Two foreign visitors who tried to smuggle protected geckos out of the country have been jailed for 18 weeks each.

Judge Raoul Neave said the pair were "just as guilty as ivory hunters" when he sentenced the pair in Christchurch District Court today for trying to smuggle 16 jewelled geckos, gathered from the Otago Peninsula, for overseas collectors, the Christchurch Court News website reported.

Gustavo Eduardo Toledo-Albarran, a 28-year-old chef from Carranza, Mexico, had earlier admitted hunting the geckos and Thomas Benjamin Price, a 31-year-old stockbroker from Gallen, Switzerland, had admitted possessing them.

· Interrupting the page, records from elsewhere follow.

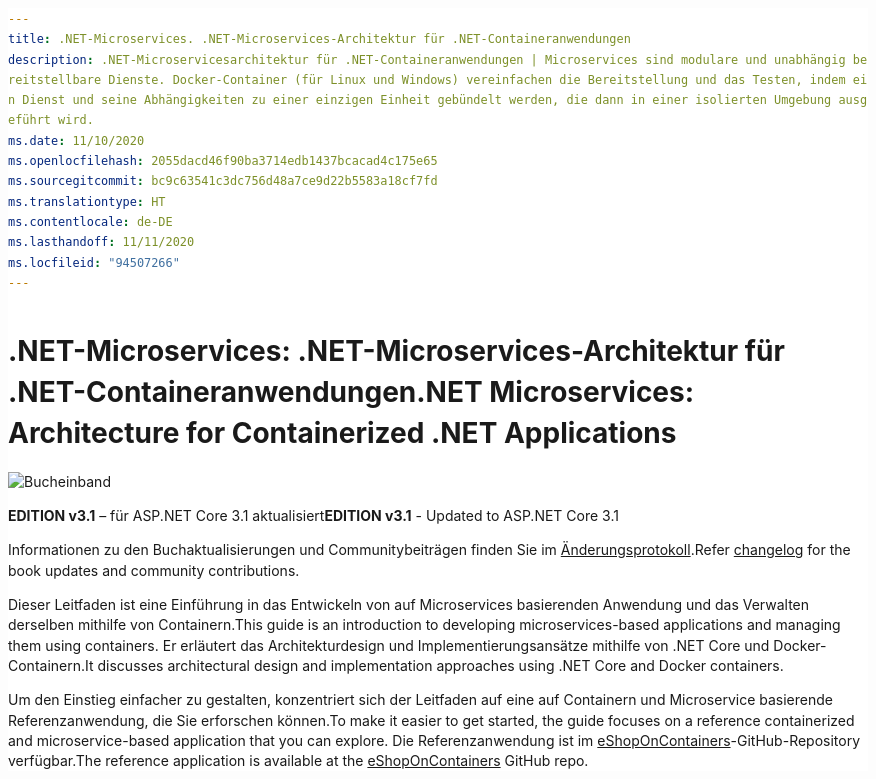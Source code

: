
 ```yaml
---
title: .NET-Microservices. .NET-Microservices-Architektur für .NET-Containeranwendungen
description: .NET-Microservicesarchitektur für .NET-Containeranwendungen | Microservices sind modulare und unabhängig bereitstellbare Dienste. Docker-Container (für Linux und Windows) vereinfachen die Bereitstellung und das Testen, indem ein Dienst und seine Abhängigkeiten zu einer einzigen Einheit gebündelt werden, die dann in einer isolierten Umgebung ausgeführt wird.
ms.date: 11/10/2020
ms.openlocfilehash: 2055dacd46f90ba3714edb1437bcacad4c175e65
ms.sourcegitcommit: bc9c63541c3dc756d48a7ce9d22b5583a18cf7fd
ms.translationtype: HT
ms.contentlocale: de-DE
ms.lasthandoff: 11/11/2020
ms.locfileid: "94507266"
---
```

# <a name="net-microservices-architecture-for-containerized-net-applications"></a><span data-ttu-id="091d5-105">.NET-Microservices: .NET-Microservices-Architektur für .NET-Containeranwendungen</span><span class="sxs-lookup"><span data-stu-id="091d5-105">.NET Microservices: Architecture for Containerized .NET Applications</span></span>

![Bucheinband](./media/cover-small.png)

<span data-ttu-id="091d5-107">**EDITION v3.1** – für ASP.NET Core 3.1 aktualisiert</span><span class="sxs-lookup"><span data-stu-id="091d5-107">**EDITION v3.1** - Updated to ASP.NET Core 3.1</span></span>

<span data-ttu-id="091d5-108">Informationen zu den Buchaktualisierungen und Communitybeiträgen finden Sie im [Änderungsprotokoll](https://aka.ms/MicroservicesEbookChangelog).</span><span class="sxs-lookup"><span data-stu-id="091d5-108">Refer [changelog](https://aka.ms/MicroservicesEbookChangelog) for the book updates and community contributions.</span></span>

<span data-ttu-id="091d5-109">Dieser Leitfaden ist eine Einführung in das Entwickeln von auf Microservices basierenden Anwendung und das Verwalten derselben mithilfe von Containern.</span><span class="sxs-lookup"><span data-stu-id="091d5-109">This guide is an introduction to developing microservices-based applications and managing them using containers.</span></span> <span data-ttu-id="091d5-110">Er erläutert das Architekturdesign und Implementierungsansätze mithilfe von .NET Core und Docker-Containern.</span><span class="sxs-lookup"><span data-stu-id="091d5-110">It discusses architectural design and implementation approaches using .NET Core and Docker containers.</span></span>

<span data-ttu-id="091d5-111">Um den Einstieg einfacher zu gestalten, konzentriert sich der Leitfaden auf eine auf Containern und Microservice basierende Referenzanwendung, die Sie erforschen können.</span><span class="sxs-lookup"><span data-stu-id="091d5-111">To make it easier to get started, the guide focuses on a reference containerized and microservice-based application that you can explore.</span></span> <span data-ttu-id="091d5-112">Die Referenzanwendung ist im [eShopOnContainers](https://github.com/dotnet-architecture/eShopOnContainers)-GitHub-Repository verfügbar.</span><span class="sxs-lookup"><span data-stu-id="091d5-112">The reference application is available at the [eShopOnContainers](https://github.com/dotnet-architecture/eShopOnContainers) GitHub repo.</span></span>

The maximum sentence for both charges is six months.

The men had 11 females, nine of which were heavily pregnant.

Defence counsel Simon Graham said the men were expecting $2500 for each gecko.

Judge Neave said protected wildlife was being endangered by greedy and ruthless people who employed equally cynical predators to do their dirty work.

He told the court that a significant increase in terms of imprisonment and fines were desirable. Both the men were not in a position to pay fines, and both were listed as unemployed.

The pair were arrested after a third man, Manfred Walter Bachmann, a German resident of Uganda, was found with 16 geckos in tubes in his backpack. He was sentenced to 15 weeks' prison earlier this month.